I am not sure if the culprit is Gnome, or if it is Firefox or Eclipse. I know that Eclipse is not exactly lean, so I am not all that surprised that it behaves a little sluggishly. But the overall desktop should be a lot more responsive. And as nice as Gnome looks, I actually don’t use all that many features. For example, I rarely use the Nautilus file manager. I guess this is because I was used to doing all file management from the shell in Linux, and old habits die hard. I think I’ll try switching to a lean window manager without the full desktop support that Gnome or KDE offer. If this fixes my performance issues, this is a price I’d be willing to pay. In the past, I’ve had good experiences with <a href=”http://fluxbox.sourceforge.net/>Fluxbox</a>, which I have successfully used on an ancient laptop that couldn’t quite handle Gnome.

On top of my performance issues, I’ve hit a few other snags. Most of these are related to software installation and updates. My system came with Ximian Evolution 1.4, which I wanted to upgrade to 2.0 to take advantage of some of the new features in this release. In theory, upgrades should be straightforward now that packages are managed using RPM. Unfortunately, that’s not quite the case. In case of Evolution, I ran into many unresolved dependencies, and after chasing and installing or upgrading one missing package after the other, I eventually gave up after wasting several hours.
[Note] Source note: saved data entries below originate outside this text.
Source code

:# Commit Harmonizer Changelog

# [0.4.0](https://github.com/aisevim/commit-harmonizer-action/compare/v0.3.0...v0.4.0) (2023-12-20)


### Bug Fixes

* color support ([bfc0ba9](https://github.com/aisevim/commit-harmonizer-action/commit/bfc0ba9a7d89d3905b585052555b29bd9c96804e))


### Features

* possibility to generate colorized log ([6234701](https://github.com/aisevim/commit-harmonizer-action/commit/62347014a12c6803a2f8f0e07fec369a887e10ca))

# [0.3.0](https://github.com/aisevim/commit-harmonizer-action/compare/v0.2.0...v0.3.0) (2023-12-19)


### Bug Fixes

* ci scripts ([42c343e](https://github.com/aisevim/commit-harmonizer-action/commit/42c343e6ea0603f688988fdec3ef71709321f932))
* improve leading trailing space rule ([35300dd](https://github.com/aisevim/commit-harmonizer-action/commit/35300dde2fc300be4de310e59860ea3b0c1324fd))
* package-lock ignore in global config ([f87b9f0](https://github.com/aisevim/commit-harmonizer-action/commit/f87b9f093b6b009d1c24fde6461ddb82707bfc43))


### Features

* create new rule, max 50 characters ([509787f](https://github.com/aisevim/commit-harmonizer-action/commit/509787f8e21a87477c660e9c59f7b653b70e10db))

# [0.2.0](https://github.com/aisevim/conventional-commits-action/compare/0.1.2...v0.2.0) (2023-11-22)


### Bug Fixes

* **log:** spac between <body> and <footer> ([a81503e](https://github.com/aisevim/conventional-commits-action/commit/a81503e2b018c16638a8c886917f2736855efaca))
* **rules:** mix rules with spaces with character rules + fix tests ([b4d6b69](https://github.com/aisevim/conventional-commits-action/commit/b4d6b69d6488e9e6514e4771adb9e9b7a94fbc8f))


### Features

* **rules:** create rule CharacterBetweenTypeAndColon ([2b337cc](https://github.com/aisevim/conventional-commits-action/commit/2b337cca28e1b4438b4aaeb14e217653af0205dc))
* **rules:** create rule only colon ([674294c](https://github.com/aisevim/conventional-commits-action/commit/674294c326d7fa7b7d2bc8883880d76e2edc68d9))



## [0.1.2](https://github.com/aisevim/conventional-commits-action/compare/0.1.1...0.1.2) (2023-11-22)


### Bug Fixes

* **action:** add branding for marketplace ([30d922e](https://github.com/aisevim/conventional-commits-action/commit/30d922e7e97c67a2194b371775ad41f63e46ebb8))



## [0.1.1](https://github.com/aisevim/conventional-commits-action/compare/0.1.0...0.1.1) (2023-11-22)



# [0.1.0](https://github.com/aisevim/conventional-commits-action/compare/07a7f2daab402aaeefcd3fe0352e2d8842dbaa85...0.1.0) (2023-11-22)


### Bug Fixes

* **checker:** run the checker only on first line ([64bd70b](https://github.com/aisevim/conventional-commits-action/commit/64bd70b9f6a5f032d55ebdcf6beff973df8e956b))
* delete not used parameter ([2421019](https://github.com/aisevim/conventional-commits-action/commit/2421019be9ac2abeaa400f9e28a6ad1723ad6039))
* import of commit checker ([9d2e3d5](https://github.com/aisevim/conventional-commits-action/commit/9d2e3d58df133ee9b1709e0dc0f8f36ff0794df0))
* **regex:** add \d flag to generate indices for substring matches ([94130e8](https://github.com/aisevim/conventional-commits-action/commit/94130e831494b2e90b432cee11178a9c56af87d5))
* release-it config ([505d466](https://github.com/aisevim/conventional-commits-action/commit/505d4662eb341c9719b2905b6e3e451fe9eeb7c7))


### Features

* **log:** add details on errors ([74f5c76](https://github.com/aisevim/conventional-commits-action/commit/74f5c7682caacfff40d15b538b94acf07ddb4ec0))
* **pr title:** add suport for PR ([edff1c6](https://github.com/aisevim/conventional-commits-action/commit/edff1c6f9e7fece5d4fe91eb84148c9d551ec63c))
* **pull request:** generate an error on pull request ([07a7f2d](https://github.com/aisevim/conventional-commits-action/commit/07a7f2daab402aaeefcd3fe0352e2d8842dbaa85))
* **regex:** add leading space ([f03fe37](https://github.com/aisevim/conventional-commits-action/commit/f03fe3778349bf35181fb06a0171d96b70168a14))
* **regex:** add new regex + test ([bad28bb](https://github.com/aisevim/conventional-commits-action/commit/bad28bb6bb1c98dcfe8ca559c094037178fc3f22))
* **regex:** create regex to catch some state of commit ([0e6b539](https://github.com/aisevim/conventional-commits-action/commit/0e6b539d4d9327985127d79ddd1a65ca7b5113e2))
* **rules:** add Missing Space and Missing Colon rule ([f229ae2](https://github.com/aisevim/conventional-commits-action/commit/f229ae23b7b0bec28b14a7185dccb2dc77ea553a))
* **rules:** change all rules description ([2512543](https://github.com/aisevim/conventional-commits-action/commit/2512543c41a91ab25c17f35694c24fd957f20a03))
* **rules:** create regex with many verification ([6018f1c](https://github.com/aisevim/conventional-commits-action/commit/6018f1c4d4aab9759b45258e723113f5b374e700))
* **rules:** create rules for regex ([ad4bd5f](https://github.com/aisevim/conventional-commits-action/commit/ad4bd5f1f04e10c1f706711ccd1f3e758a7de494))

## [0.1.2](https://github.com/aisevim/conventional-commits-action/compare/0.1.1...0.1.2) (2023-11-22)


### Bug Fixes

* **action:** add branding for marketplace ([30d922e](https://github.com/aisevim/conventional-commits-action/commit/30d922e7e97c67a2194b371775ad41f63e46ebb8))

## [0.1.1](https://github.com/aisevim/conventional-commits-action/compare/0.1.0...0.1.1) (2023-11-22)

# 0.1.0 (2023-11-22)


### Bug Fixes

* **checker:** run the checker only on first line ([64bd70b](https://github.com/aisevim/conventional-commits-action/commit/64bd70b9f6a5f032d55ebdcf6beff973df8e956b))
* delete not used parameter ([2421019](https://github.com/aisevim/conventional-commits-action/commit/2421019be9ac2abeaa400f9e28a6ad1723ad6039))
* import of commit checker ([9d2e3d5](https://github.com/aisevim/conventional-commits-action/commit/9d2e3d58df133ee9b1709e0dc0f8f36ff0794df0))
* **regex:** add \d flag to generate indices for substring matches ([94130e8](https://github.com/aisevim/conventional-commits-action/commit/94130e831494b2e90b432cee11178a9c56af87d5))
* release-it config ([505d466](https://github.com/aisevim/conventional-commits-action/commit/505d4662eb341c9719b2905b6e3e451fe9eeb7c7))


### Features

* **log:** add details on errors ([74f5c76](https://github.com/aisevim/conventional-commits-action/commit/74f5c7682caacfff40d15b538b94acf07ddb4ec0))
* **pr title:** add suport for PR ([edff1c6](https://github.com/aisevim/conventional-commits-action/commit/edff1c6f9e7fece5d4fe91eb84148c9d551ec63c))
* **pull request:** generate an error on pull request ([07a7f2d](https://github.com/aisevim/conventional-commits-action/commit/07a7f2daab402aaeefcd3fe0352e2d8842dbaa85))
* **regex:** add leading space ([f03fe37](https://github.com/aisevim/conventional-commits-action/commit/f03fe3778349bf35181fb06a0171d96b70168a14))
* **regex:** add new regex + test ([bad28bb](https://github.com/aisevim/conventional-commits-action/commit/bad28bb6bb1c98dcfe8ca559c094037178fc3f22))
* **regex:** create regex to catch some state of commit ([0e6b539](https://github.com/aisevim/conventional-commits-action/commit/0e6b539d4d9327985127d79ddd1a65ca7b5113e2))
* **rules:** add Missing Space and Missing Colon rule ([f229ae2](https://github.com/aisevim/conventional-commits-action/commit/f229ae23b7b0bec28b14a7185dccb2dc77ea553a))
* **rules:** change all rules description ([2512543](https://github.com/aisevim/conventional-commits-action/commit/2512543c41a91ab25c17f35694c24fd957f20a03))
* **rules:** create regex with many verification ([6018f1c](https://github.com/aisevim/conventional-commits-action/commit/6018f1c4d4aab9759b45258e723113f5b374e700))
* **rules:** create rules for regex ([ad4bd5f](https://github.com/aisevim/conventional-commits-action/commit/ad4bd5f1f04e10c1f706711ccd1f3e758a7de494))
A similar thing happened today when I tried to install Bluetooth support on my machine. Even though it is already included in my kernel, installing the user space applications (Gnome Bluetooth) proved to be a painful experience. I was eventually able to install the binary RPM, but the application still gives me an error message when I try to start it. I also tried to compile the source distribution, without success. “./configure” completes fine (at least after I installed several missing packages), but “make” craps out with an error message. Again, I have wasted several hours on this.

If I add up the time that I wasted trying to configure Linux, I have cost my company a fair amount of money. Probably enough to pay for a Windows license… If licensing fees are the only reason to choose Linux over Windows, I am not sure the payoff is really worth it. Therefore, I am still very spectical about Linux as a Windows replacement. I am very confident in Linux as a server operating system, and I think it is great for hardcore users who don’t mind fiddling with their system. But I think we’re a long way from widespread adoption of Linux as an enterprise desktop system.